▸ **Task details**:
Every entry that appears below is to be output exactly.
-------- Material for this exercise
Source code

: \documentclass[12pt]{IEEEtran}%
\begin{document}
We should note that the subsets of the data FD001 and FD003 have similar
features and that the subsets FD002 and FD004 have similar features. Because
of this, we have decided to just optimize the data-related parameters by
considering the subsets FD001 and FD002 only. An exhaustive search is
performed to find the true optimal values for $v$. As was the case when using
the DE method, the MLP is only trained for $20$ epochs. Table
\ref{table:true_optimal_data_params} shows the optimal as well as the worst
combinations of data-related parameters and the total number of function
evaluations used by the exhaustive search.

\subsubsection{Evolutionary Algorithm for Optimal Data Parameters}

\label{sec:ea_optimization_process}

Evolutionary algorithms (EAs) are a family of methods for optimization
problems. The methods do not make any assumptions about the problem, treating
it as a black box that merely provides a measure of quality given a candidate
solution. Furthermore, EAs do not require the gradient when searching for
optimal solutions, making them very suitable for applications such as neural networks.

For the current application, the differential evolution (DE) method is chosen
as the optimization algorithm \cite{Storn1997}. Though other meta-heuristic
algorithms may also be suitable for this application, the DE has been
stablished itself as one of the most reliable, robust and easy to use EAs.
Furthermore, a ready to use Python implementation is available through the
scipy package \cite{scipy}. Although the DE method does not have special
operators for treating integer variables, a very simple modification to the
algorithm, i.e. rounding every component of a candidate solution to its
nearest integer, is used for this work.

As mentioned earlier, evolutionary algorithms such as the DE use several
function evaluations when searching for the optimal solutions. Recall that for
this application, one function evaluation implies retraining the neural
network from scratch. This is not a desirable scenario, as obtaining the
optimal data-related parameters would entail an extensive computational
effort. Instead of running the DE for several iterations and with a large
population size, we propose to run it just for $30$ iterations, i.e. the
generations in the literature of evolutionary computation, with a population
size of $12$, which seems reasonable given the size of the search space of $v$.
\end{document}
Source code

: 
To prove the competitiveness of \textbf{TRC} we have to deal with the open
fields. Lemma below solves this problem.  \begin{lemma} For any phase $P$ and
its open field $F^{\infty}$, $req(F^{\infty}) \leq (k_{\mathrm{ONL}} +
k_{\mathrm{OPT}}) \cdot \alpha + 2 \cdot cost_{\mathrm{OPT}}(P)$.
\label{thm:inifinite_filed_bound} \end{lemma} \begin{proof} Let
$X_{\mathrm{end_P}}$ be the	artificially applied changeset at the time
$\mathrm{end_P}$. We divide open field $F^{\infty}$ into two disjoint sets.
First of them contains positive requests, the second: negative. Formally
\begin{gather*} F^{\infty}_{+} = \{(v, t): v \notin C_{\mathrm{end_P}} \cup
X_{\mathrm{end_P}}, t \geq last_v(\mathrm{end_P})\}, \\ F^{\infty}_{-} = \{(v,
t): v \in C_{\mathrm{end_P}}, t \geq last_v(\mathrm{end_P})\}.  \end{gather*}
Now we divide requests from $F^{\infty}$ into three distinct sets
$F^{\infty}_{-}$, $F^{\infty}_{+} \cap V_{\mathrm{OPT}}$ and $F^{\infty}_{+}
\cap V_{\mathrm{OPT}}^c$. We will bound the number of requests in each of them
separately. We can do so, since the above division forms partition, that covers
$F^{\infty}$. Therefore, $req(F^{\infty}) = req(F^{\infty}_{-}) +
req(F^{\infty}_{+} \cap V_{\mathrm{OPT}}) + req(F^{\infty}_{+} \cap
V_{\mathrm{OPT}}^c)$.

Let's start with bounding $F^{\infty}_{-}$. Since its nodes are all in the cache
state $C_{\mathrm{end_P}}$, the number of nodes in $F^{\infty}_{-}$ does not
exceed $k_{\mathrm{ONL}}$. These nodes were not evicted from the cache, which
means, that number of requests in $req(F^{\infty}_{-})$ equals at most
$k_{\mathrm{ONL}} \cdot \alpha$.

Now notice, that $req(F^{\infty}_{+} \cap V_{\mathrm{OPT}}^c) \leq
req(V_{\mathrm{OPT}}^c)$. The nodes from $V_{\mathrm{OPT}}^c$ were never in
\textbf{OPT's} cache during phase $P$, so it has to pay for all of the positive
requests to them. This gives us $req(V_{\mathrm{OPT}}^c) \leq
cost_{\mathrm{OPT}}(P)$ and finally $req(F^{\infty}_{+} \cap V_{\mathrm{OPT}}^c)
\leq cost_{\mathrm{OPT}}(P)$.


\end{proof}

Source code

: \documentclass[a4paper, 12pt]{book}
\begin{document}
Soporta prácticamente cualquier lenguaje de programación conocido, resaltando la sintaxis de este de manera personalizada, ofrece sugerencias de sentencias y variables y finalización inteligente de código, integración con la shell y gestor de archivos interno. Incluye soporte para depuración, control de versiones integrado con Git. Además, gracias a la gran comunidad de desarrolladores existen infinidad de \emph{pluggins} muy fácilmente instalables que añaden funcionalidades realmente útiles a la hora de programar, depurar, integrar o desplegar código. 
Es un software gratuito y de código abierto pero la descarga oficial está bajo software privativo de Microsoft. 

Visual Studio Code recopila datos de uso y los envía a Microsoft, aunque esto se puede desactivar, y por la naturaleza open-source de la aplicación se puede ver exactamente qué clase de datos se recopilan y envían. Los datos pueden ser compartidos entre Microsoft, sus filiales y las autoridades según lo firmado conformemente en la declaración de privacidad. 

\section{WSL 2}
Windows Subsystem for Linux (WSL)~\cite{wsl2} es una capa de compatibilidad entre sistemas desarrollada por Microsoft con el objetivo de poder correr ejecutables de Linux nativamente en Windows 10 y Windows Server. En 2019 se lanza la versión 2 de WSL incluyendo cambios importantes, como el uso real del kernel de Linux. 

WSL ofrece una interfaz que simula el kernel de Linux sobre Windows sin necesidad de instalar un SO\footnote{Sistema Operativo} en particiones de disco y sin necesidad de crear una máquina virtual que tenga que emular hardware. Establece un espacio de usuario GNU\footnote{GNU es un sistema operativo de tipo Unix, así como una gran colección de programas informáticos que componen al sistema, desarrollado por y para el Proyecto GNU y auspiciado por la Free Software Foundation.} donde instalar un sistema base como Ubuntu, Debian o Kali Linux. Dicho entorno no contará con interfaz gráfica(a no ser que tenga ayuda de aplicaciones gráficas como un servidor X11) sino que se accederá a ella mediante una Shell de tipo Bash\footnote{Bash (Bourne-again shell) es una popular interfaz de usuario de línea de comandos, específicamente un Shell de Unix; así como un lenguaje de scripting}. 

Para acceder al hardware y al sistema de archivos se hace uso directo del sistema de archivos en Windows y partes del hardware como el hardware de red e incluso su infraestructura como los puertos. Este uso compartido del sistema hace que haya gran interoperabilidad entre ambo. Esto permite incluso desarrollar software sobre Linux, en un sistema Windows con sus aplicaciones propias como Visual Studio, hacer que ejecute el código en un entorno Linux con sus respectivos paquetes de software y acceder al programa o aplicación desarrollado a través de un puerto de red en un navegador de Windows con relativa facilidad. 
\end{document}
----------------
▸ **Response to the task**:
Source code

: \documentclass[12pt]{IEEEtran}%
\begin{document}
We should note that the subsets of the data FD001 and FD003 have similar
features and that the subsets FD002 and FD004 have similar features. Because
of this, we have decided to just optimize the data-related parameters by
considering the subsets FD001 and FD002 only. An exhaustive search is
performed to find the true optimal values for $v$. As was the case when using
the DE method, the MLP is only trained for $20$ epochs. Table
\ref{table:true_optimal_data_params} shows the optimal as well as the worst
combinations of data-related parameters and the total number of function
evaluations used by the exhaustive search.

\subsubsection{Evolutionary Algorithm for Optimal Data Parameters}

\label{sec:ea_optimization_process}

Evolutionary algorithms (EAs) are a family of methods for optimization
problems. The methods do not make any assumptions about the problem, treating
it as a black box that merely provides a measure of quality given a candidate
solution. Furthermore, EAs do not require the gradient when searching for
optimal solutions, making them very suitable for applications such as neural networks.

For the current application, the differential evolution (DE) method is chosen
as the optimization algorithm \cite{Storn1997}. Though other meta-heuristic
algorithms may also be suitable for this application, the DE has been
stablished itself as one of the most reliable, robust and easy to use EAs.
Furthermore, a ready to use Python implementation is available through the
scipy package \cite{scipy}. Although the DE method does not have special
operators for treating integer variables, a very simple modification to the
algorithm, i.e. rounding every component of a candidate solution to its
nearest integer, is used for this work.

As mentioned earlier, evolutionary algorithms such as the DE use several
function evaluations when searching for the optimal solutions. Recall that for
this application, one function evaluation implies retraining the neural
network from scratch. This is not a desirable scenario, as obtaining the
optimal data-related parameters would entail an extensive computational
effort. Instead of running the DE for several iterations and with a large
population size, we propose to run it just for $30$ iterations, i.e. the
generations in the literature of evolutionary computation, with a population
size of $12$, which seems reasonable given the size of the search space of $v$.
\end{document}
Source code

: 
To prove the competitiveness of \textbf{TRC} we have to deal with the open
fields. Lemma below solves this problem.  \begin{lemma} For any phase $P$ and
its open field $F^{\infty}$, $req(F^{\infty}) \leq (k_{\mathrm{ONL}} +
k_{\mathrm{OPT}}) \cdot \alpha + 2 \cdot cost_{\mathrm{OPT}}(P)$.
\label{thm:inifinite_filed_bound} \end{lemma} \begin{proof} Let
$X_{\mathrm{end_P}}$ be the	artificially applied changeset at the time
$\mathrm{end_P}$. We divide open field $F^{\infty}$ into two disjoint sets.
First of them contains positive requests, the second: negative. Formally
\begin{gather*} F^{\infty}_{+} = \{(v, t): v \notin C_{\mathrm{end_P}} \cup
X_{\mathrm{end_P}}, t \geq last_v(\mathrm{end_P})\}, \\ F^{\infty}_{-} = \{(v,
t): v \in C_{\mathrm{end_P}}, t \geq last_v(\mathrm{end_P})\}.  \end{gather*}
Now we divide requests from $F^{\infty}$ into three distinct sets
$F^{\infty}_{-}$, $F^{\infty}_{+} \cap V_{\mathrm{OPT}}$ and $F^{\infty}_{+}
\cap V_{\mathrm{OPT}}^c$. We will bound the number of requests in each of them
separately. We can do so, since the above division forms partition, that covers
$F^{\infty}$. Therefore, $req(F^{\infty}) = req(F^{\infty}_{-}) +
req(F^{\infty}_{+} \cap V_{\mathrm{OPT}}) + req(F^{\infty}_{+} \cap
V_{\mathrm{OPT}}^c)$.

Let's start with bounding $F^{\infty}_{-}$. Since its nodes are all in the cache
state $C_{\mathrm{end_P}}$, the number of nodes in $F^{\infty}_{-}$ does not
exceed $k_{\mathrm{ONL}}$. These nodes were not evicted from the cache, which
means, that number of requests in $req(F^{\infty}_{-})$ equals at most
$k_{\mathrm{ONL}} \cdot \alpha$.

Now notice, that $req(F^{\infty}_{+} \cap V_{\mathrm{OPT}}^c) \leq
req(V_{\mathrm{OPT}}^c)$. The nodes from $V_{\mathrm{OPT}}^c$ were never in
\textbf{OPT's} cache during phase $P$, so it has to pay for all of the positive
requests to them. This gives us $req(V_{\mathrm{OPT}}^c) \leq
cost_{\mathrm{OPT}}(P)$ and finally $req(F^{\infty}_{+} \cap V_{\mathrm{OPT}}^c)
\leq cost_{\mathrm{OPT}}(P)$.


\end{proof}

Source code

: \documentclass[a4paper, 12pt]{book}
\begin{document}
Soporta prácticamente cualquier lenguaje de programación conocido, resaltando la sintaxis de este de manera personalizada, ofrece sugerencias de sentencias y variables y finalización inteligente de código, integración con la shell y gestor de archivos interno. Incluye soporte para depuración, control de versiones integrado con Git. Además, gracias a la gran comunidad de desarrolladores existen infinidad de \emph{pluggins} muy fácilmente instalables que añaden funcionalidades realmente útiles a la hora de programar, depurar, integrar o desplegar código. 
Es un software gratuito y de código abierto pero la descarga oficial está bajo software privativo de Microsoft. 

Visual Studio Code recopila datos de uso y los envía a Microsoft, aunque esto se puede desactivar, y por la naturaleza open-source de la aplicación se puede ver exactamente qué clase de datos se recopilan y envían. Los datos pueden ser compartidos entre Microsoft, sus filiales y las autoridades según lo firmado conformemente en la declaración de privacidad. 

\section{WSL 2}
Windows Subsystem for Linux (WSL)~\cite{wsl2} es una capa de compatibilidad entre sistemas desarrollada por Microsoft con el objetivo de poder correr ejecutables de Linux nativamente en Windows 10 y Windows Server. En 2019 se lanza la versión 2 de WSL incluyendo cambios importantes, como el uso real del kernel de Linux. 

WSL ofrece una interfaz que simula el kernel de Linux sobre Windows sin necesidad de instalar un SO\footnote{Sistema Operativo} en particiones de disco y sin necesidad de crear una máquina virtual que tenga que emular hardware. Establece un espacio de usuario GNU\footnote{GNU es un sistema operativo de tipo Unix, así como una gran colección de programas informáticos que componen al sistema, desarrollado por y para el Proyecto GNU y auspiciado por la Free Software Foundation.} donde instalar un sistema base como Ubuntu, Debian o Kali Linux. Dicho entorno no contará con interfaz gráfica(a no ser que tenga ayuda de aplicaciones gráficas como un servidor X11) sino que se accederá a ella mediante una Shell de tipo Bash\footnote{Bash (Bourne-again shell) es una popular interfaz de usuario de línea de comandos, específicamente un Shell de Unix; así como un lenguaje de scripting}. 

Para acceder al hardware y al sistema de archivos se hace uso directo del sistema de archivos en Windows y partes del hardware como el hardware de red e incluso su infraestructura como los puertos. Este uso compartido del sistema hace que haya gran interoperabilidad entre ambo. Esto permite incluso desarrollar software sobre Linux, en un sistema Windows con sus aplicaciones propias como Visual Studio, hacer que ejecute el código en un entorno Linux con sus respectivos paquetes de software y acceder al programa o aplicación desarrollado a través de un puerto de red en un navegador de Windows con relativa facilidad. 
\end{document}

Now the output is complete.